During my trip to Beijing in 2012 I fell in love with Chinese tea culture. I had long understood the health benefits of green, oolong, and puerrh, but I had not experienced the ceremony nor the quality of tea until that trip. Unfortunately I was not as tech savvy so I do not have video of the ceremonies or many pictures, but my favorite teahouse was the Confucious Teahouse across the street from the ancient Confucius Temple in Beijing. The teahouse is also next door to a vegetarian Buddhist restaurant that is still one of my favorite restaurants in China.
On this trip my experience of Chinese tea deepened as I discovered a few other jewels:
West Lake Long Jing Tea 西湖龙井茶
I prefer the ceremony and fragrance of oolong tea, but I was still enamored with the fresh green tea Hangzhou is famous for. West Lake is a scenic area in Hangzhou and West Lake tea is traditionally served in clear glass so that one can appreciate the beauty of the unfurling leaves.
Chinese people prefer green tea (70% of tea produced in China is green tea). Of all the teas it is the most cooling (anti-inflammatory) and cleansing. Green tea is the least processed form of tea and is best fresh. Perhaps this why green tea was not popular in export markets until modern times.

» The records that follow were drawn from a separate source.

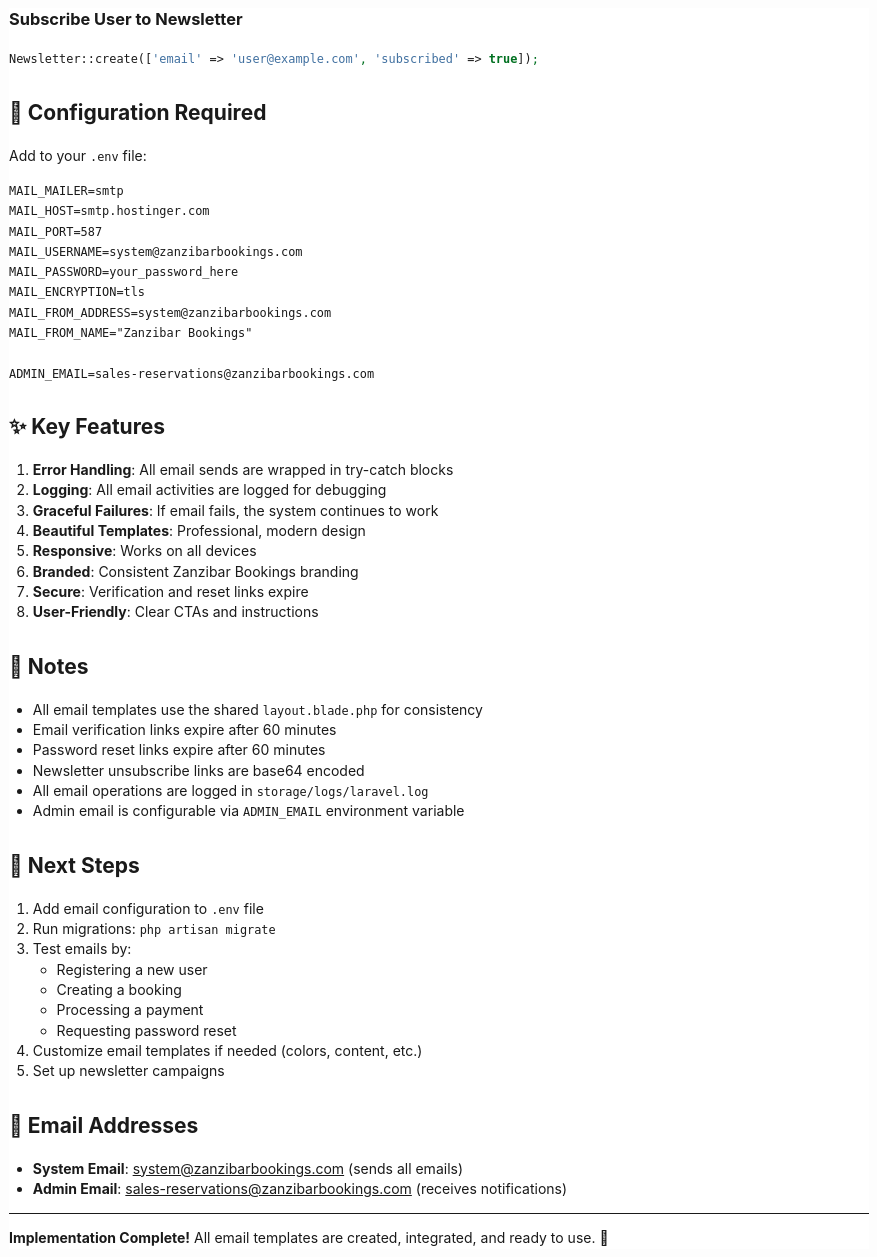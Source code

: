 ### Subscribe User to Newsletter
```php
Newsletter::create(['email' => 'user@example.com', 'subscribed' => true]);
```

## 🔧 Configuration Required

Add to your `.env` file:

```env
MAIL_MAILER=smtp
MAIL_HOST=smtp.hostinger.com
MAIL_PORT=587
MAIL_USERNAME=system@zanzibarbookings.com
MAIL_PASSWORD=your_password_here
MAIL_ENCRYPTION=tls
MAIL_FROM_ADDRESS=system@zanzibarbookings.com
MAIL_FROM_NAME="Zanzibar Bookings"

ADMIN_EMAIL=sales-reservations@zanzibarbookings.com
```

## ✨ Key Features

1. **Error Handling**: All email sends are wrapped in try-catch blocks
2. **Logging**: All email activities are logged for debugging
3. **Graceful Failures**: If email fails, the system continues to work
4. **Beautiful Templates**: Professional, modern design
5. **Responsive**: Works on all devices
6. **Branded**: Consistent Zanzibar Bookings branding
7. **Secure**: Verification and reset links expire
8. **User-Friendly**: Clear CTAs and instructions

## 📝 Notes

- All email templates use the shared `layout.blade.php` for consistency
- Email verification links expire after 60 minutes
- Password reset links expire after 60 minutes  
- Newsletter unsubscribe links are base64 encoded
- All email operations are logged in `storage/logs/laravel.log`
- Admin email is configurable via `ADMIN_EMAIL` environment variable

## 🎯 Next Steps

1. Add email configuration to `.env` file
2. Run migrations: `php artisan migrate`
3. Test emails by:
   - Registering a new user
   - Creating a booking
   - Processing a payment
   - Requesting password reset
4. Customize email templates if needed (colors, content, etc.)
5. Set up newsletter campaigns

## 📧 Email Addresses

- **System Email**: system@zanzibarbookings.com (sends all emails)
- **Admin Email**: sales-reservations@zanzibarbookings.com (receives notifications)

---

**Implementation Complete!** All email templates are created, integrated, and ready to use. 🎉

Long Jing (Dragon Well) tea is perhaps the most popular type of green tea in China. Hangzhou attracts tourists from all over China in May to drink and buy the fresh Spring harvest. Chinese tea is divided into several types and subtypes. There are the basic tea categories: green, white, yellow, oolong (wu long), red, and black. These are further divided by tea plant varietal, region grown, and processing which affect the taste, health benefits, etc. of the tea. Long Jing is green tea grown on tea plants in Hangzhou and surrounding areas and processed the local way.
Zhu Ye Qing Tea 竹叶青茶
It is grown in Sichuan Province. Literally “bamboo leaf green” tea, this green tea has a distinct astringency and bamboo-like freshness. Zhu Ye Qing is currently popular in China for its health benefits, particularly in promoting heart health.
Wu Shan Spirit Tea 巫山伸茶
Judith and I happened upon this tea in Fengdu Ghost City. Sweet iced tea was being sold as the symbol of the mythological forgetting tea souls would drink before crossing the bridge into the underworld. Later, when we visited with the local Wu Shan people (people of Mt. Wu), a minority ethnic group also called the Tujia people, we learned that this is their daily tea. It has the color of a Wuyi Rock oolong tea, but is very delicate with a sweet honey fragrance and taste. Our guide pointed to the old tea trees growing at the top of the mountains where the tea came from. She carried around a glass thermos with tea, as many Chinese do. Our guide, like many others, had been displaced from her ancestral home along the Yangtze River with the building of the Three Gorges Dam.